> _Exercise input_:
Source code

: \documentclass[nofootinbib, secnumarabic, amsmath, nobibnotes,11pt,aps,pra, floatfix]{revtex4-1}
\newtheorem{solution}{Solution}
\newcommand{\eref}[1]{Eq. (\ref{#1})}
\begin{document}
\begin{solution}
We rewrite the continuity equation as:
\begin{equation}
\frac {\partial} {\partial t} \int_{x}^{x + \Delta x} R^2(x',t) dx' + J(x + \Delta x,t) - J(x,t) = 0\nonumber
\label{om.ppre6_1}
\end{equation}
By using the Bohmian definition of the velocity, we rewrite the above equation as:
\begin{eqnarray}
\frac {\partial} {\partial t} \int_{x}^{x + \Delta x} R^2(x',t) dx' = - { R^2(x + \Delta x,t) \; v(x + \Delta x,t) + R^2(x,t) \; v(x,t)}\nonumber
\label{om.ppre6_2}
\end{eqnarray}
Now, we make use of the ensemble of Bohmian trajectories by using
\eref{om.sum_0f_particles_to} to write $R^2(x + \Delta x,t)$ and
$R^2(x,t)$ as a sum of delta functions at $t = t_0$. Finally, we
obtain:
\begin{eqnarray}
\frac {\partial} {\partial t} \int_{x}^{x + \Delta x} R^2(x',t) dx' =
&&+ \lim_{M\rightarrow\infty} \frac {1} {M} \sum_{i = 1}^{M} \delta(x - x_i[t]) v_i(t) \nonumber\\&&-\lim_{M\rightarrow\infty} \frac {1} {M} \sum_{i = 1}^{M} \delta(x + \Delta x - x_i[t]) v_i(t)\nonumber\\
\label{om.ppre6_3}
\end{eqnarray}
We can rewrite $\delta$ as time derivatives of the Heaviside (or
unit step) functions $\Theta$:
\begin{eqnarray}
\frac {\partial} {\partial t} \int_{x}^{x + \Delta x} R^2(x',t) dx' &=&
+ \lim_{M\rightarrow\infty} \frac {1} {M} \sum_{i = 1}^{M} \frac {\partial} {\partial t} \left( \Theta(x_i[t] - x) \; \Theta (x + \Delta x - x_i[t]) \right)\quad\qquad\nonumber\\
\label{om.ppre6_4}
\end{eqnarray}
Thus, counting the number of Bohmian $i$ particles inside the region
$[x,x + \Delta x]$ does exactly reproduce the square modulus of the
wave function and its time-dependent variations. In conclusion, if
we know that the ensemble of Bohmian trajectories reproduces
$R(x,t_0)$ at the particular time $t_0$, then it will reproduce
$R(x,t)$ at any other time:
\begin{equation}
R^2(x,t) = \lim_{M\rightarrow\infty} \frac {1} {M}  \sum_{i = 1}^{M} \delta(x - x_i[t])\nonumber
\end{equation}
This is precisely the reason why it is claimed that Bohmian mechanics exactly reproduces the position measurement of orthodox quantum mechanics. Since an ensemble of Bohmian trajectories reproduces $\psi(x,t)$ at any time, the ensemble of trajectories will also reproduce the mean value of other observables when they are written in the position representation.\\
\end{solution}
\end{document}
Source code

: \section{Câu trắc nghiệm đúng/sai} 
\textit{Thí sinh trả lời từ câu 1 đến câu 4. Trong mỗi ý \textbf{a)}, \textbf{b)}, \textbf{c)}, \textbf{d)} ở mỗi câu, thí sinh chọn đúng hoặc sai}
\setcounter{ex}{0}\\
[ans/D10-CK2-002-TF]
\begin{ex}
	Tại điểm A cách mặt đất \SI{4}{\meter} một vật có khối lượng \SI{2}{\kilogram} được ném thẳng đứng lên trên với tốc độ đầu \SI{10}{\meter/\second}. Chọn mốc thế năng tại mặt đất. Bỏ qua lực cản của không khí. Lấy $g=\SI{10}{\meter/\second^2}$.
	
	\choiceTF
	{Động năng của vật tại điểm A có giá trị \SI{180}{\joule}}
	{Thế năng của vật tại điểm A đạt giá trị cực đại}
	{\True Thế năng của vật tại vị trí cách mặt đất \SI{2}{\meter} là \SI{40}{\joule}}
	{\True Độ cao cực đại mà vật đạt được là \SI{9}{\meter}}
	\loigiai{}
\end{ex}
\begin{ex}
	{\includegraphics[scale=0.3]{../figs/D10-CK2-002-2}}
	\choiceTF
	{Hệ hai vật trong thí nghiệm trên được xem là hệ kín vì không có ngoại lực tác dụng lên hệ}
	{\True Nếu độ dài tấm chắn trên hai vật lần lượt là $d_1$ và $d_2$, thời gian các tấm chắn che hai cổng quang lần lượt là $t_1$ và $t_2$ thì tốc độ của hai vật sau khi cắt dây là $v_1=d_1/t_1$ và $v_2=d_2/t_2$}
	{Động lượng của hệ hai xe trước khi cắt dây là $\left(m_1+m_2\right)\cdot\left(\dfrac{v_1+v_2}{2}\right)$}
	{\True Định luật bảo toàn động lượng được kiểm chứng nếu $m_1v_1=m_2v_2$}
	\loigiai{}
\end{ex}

> _Work to complete_: A faithful, word-for-word transcript of the material above is the required answer.

> _Response_:
Source code

: \documentclass[nofootinbib, secnumarabic, amsmath, nobibnotes,11pt,aps,pra, floatfix]{revtex4-1}
\newtheorem{solution}{Solution}
\newcommand{\eref}[1]{Eq. (\ref{#1})}
\begin{document}
\begin{solution}
We rewrite the continuity equation as:
\begin{equation}
\frac {\partial} {\partial t} \int_{x}^{x + \Delta x} R^2(x',t) dx' + J(x + \Delta x,t) - J(x,t) = 0\nonumber
\label{om.ppre6_1}
\end{equation}
By using the Bohmian definition of the velocity, we rewrite the above equation as:
\begin{eqnarray}
\frac {\partial} {\partial t} \int_{x}^{x + \Delta x} R^2(x',t) dx' = - { R^2(x + \Delta x,t) \; v(x + \Delta x,t) + R^2(x,t) \; v(x,t)}\nonumber
\label{om.ppre6_2}
\end{eqnarray}
Now, we make use of the ensemble of Bohmian trajectories by using
\eref{om.sum_0f_particles_to} to write $R^2(x + \Delta x,t)$ and
$R^2(x,t)$ as a sum of delta functions at $t = t_0$. Finally, we
obtain:
\begin{eqnarray}
\frac {\partial} {\partial t} \int_{x}^{x + \Delta x} R^2(x',t) dx' =
&&+ \lim_{M\rightarrow\infty} \frac {1} {M} \sum_{i = 1}^{M} \delta(x - x_i[t]) v_i(t) \nonumber\\&&-\lim_{M\rightarrow\infty} \frac {1} {M} \sum_{i = 1}^{M} \delta(x + \Delta x - x_i[t]) v_i(t)\nonumber\\
\label{om.ppre6_3}
\end{eqnarray}
We can rewrite $\delta$ as time derivatives of the Heaviside (or
unit step) functions $\Theta$:
\begin{eqnarray}
\frac {\partial} {\partial t} \int_{x}^{x + \Delta x} R^2(x',t) dx' &=&
+ \lim_{M\rightarrow\infty} \frac {1} {M} \sum_{i = 1}^{M} \frac {\partial} {\partial t} \left( \Theta(x_i[t] - x) \; \Theta (x + \Delta x - x_i[t]) \right)\quad\qquad\nonumber\\
\label{om.ppre6_4}
\end{eqnarray}
Thus, counting the number of Bohmian $i$ particles inside the region
$[x,x + \Delta x]$ does exactly reproduce the square modulus of the
wave function and its time-dependent variations. In conclusion, if
we know that the ensemble of Bohmian trajectories reproduces
$R(x,t_0)$ at the particular time $t_0$, then it will reproduce
$R(x,t)$ at any other time:
\begin{equation}
R^2(x,t) = \lim_{M\rightarrow\infty} \frac {1} {M}  \sum_{i = 1}^{M} \delta(x - x_i[t])\nonumber
\end{equation}
This is precisely the reason why it is claimed that Bohmian mechanics exactly reproduces the position measurement of orthodox quantum mechanics. Since an ensemble of Bohmian trajectories reproduces $\psi(x,t)$ at any time, the ensemble of trajectories will also reproduce the mean value of other observables when they are written in the position representation.\\
\end{solution}
\end{document}
Source code

: \section{Câu trắc nghiệm đúng/sai} 
\textit{Thí sinh trả lời từ câu 1 đến câu 4. Trong mỗi ý \textbf{a)}, \textbf{b)}, \textbf{c)}, \textbf{d)} ở mỗi câu, thí sinh chọn đúng hoặc sai}
\setcounter{ex}{0}\\
[ans/D10-CK2-002-TF]
\begin{ex}
	Tại điểm A cách mặt đất \SI{4}{\meter} một vật có khối lượng \SI{2}{\kilogram} được ném thẳng đứng lên trên với tốc độ đầu \SI{10}{\meter/\second}. Chọn mốc thế năng tại mặt đất. Bỏ qua lực cản của không khí. Lấy $g=\SI{10}{\meter/\second^2}$.
	
	\choiceTF
	{Động năng của vật tại điểm A có giá trị \SI{180}{\joule}}
	{Thế năng của vật tại điểm A đạt giá trị cực đại}
	{\True Thế năng của vật tại vị trí cách mặt đất \SI{2}{\meter} là \SI{40}{\joule}}
	{\True Độ cao cực đại mà vật đạt được là \SI{9}{\meter}}
	\loigiai{}
\end{ex}
\begin{ex}
	{\includegraphics[scale=0.3]{../figs/D10-CK2-002-2}}
	\choiceTF
	{Hệ hai vật trong thí nghiệm trên được xem là hệ kín vì không có ngoại lực tác dụng lên hệ}
	{\True Nếu độ dài tấm chắn trên hai vật lần lượt là $d_1$ và $d_2$, thời gian các tấm chắn che hai cổng quang lần lượt là $t_1$ và $t_2$ thì tốc độ của hai vật sau khi cắt dây là $v_1=d_1/t_1$ và $v_2=d_2/t_2$}
	{Động lượng của hệ hai xe trước khi cắt dây là $\left(m_1+m_2\right)\cdot\left(\dfrac{v_1+v_2}{2}\right)$}
	{\True Định luật bảo toàn động lượng được kiểm chứng nếu $m_1v_1=m_2v_2$}
	\loigiai{}
\end{ex}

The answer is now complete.